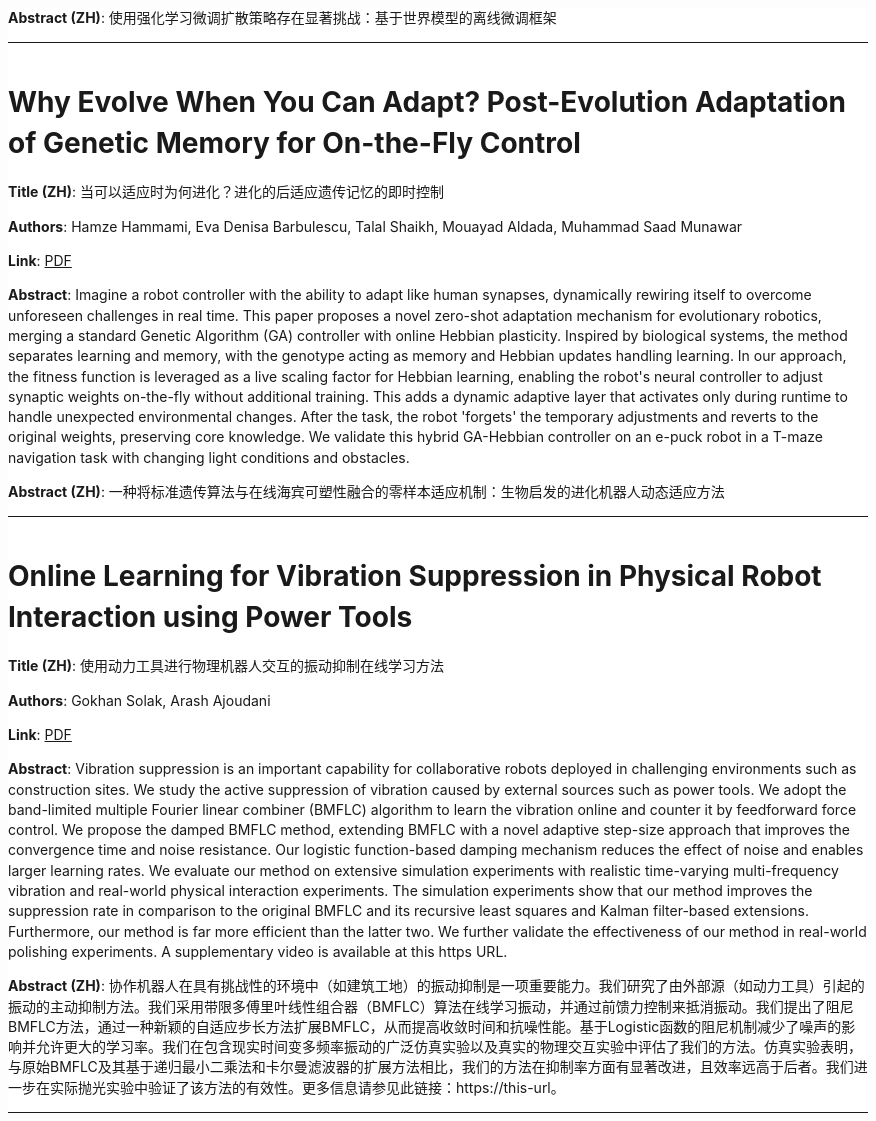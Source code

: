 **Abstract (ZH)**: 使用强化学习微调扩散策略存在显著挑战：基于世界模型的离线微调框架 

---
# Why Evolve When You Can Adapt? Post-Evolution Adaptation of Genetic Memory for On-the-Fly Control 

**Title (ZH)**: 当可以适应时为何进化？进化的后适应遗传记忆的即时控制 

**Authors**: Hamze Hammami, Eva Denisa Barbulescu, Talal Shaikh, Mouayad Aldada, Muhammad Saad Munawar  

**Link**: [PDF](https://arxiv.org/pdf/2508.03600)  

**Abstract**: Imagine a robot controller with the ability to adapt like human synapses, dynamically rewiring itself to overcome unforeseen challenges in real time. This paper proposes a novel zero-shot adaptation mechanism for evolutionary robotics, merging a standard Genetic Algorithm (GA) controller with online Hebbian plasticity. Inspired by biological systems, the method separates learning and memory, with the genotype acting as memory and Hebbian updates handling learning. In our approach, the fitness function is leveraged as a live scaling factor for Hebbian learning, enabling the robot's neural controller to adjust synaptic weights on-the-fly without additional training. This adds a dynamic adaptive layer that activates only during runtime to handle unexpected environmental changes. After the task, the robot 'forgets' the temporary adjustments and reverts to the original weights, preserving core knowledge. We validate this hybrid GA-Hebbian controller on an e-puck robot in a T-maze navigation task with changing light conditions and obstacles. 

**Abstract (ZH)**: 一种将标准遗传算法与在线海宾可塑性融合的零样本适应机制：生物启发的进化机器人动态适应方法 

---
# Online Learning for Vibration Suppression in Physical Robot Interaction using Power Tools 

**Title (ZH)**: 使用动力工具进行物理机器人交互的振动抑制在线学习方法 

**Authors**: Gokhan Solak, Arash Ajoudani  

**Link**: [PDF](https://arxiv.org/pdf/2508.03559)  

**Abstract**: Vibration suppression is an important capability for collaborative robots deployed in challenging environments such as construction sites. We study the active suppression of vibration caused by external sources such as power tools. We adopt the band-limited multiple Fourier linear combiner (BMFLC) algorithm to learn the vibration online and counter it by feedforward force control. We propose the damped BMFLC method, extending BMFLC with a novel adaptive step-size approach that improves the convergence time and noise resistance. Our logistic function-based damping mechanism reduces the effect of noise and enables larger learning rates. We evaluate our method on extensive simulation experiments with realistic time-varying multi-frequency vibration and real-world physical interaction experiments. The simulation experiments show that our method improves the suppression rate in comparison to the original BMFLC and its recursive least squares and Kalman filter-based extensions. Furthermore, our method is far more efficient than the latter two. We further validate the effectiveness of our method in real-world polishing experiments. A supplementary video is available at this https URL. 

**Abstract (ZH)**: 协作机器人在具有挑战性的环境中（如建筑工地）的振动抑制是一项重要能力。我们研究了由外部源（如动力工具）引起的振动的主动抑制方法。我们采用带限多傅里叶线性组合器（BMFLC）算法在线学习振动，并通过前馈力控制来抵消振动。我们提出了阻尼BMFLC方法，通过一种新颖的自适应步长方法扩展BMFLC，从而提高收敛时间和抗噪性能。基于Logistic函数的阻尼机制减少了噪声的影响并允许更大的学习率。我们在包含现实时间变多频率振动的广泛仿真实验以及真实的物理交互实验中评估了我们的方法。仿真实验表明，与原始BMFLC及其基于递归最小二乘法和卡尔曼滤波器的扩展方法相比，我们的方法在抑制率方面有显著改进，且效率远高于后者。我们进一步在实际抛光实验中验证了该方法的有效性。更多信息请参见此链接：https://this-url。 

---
___
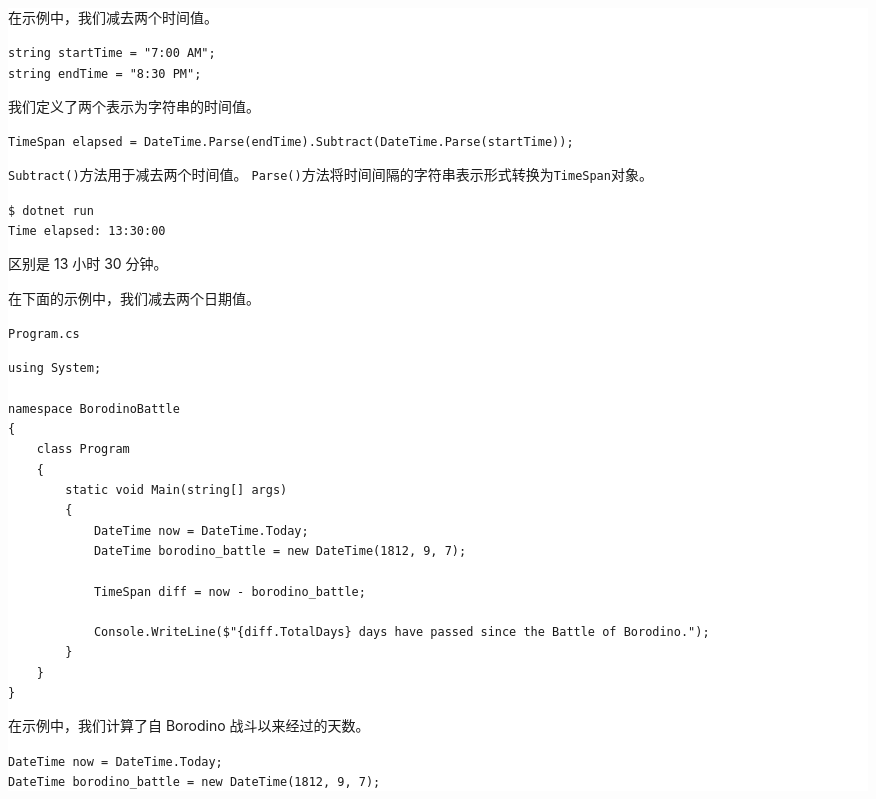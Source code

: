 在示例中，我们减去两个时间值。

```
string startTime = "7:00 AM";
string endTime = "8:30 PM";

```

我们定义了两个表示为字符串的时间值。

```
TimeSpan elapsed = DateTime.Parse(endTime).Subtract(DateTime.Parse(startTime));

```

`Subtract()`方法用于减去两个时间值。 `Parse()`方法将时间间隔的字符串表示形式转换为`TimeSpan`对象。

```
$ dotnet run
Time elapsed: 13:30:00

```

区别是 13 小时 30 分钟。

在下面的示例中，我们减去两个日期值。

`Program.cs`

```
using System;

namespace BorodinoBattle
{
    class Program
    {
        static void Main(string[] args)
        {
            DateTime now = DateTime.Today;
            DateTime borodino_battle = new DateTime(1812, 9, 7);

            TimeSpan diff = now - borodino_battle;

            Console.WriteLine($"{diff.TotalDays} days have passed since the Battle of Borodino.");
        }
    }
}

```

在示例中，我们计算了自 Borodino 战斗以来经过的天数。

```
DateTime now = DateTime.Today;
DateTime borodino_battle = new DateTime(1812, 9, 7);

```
___
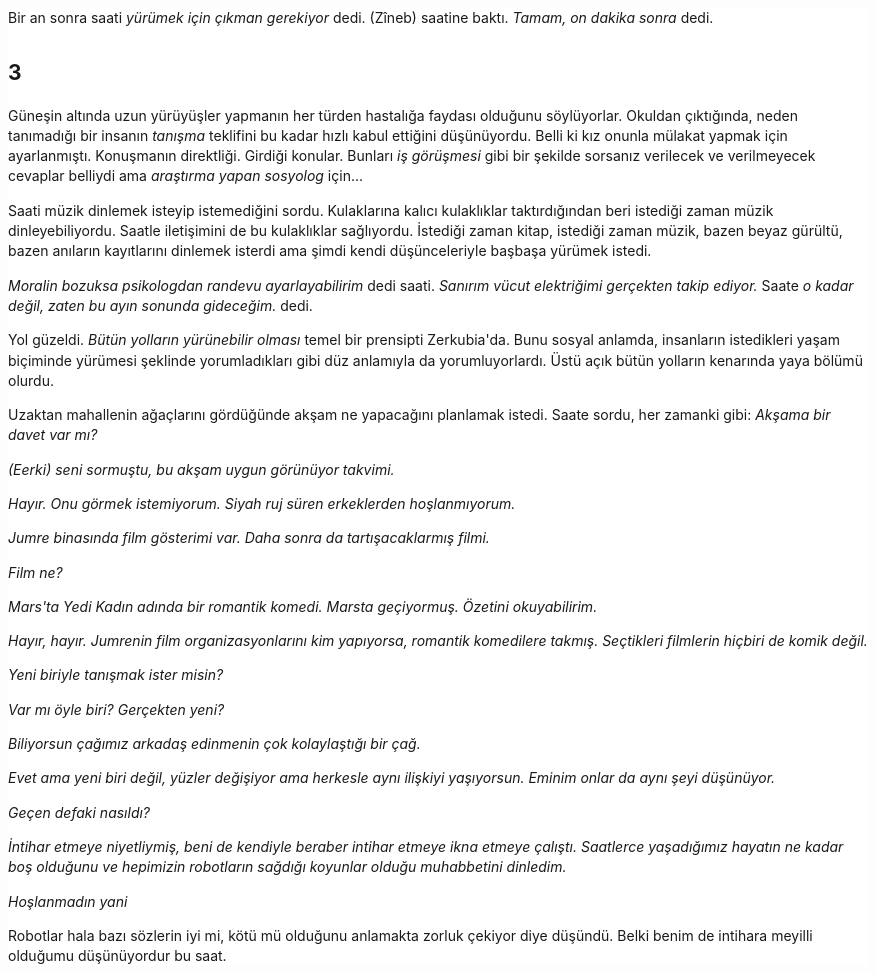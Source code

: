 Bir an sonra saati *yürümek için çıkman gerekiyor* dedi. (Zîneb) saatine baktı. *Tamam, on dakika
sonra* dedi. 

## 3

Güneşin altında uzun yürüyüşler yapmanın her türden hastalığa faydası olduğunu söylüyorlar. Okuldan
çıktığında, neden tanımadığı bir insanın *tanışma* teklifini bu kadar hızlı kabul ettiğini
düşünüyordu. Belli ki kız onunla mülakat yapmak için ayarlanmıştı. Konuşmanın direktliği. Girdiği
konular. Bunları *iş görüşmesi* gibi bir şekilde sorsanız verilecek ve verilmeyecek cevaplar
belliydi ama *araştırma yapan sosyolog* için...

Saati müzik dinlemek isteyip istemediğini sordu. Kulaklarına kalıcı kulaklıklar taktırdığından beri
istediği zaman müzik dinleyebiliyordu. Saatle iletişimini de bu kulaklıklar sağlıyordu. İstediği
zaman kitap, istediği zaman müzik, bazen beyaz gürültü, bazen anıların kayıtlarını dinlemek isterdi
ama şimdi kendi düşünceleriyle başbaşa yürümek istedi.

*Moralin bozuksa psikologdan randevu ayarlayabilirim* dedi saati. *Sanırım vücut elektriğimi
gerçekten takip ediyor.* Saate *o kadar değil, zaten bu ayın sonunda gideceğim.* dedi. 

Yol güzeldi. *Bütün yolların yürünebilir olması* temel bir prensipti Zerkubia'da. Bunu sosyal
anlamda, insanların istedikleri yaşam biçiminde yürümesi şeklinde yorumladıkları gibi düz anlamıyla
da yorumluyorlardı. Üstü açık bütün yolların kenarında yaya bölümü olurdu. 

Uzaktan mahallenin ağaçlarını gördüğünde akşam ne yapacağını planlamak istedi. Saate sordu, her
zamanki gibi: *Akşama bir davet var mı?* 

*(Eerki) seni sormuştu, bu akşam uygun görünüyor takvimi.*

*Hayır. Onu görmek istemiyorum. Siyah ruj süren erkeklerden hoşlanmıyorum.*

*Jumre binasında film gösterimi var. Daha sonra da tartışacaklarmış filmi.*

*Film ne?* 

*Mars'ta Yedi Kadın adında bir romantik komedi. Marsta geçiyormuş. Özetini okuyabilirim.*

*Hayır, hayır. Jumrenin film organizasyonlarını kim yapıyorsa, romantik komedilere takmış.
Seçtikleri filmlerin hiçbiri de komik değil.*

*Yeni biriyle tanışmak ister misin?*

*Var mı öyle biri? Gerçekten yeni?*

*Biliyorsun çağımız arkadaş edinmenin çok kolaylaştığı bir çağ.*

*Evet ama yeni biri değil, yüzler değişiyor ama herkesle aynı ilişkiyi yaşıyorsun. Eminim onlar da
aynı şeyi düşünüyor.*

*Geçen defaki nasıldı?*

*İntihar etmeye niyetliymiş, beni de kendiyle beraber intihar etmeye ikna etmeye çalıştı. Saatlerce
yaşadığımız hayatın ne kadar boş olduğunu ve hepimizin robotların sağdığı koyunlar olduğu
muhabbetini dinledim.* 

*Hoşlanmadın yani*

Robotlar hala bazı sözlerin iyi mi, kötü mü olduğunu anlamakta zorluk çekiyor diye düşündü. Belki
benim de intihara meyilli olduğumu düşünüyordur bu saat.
___
§ Work instruction
Among the lines of the listing above, which ones hold "elapsed"? Copy them.

§ Output for this exercise
TimeSpan elapsed = DateTime.Parse(endTime).Subtract(DateTime.Parse(startTime));
Time elapsed: 13:30:00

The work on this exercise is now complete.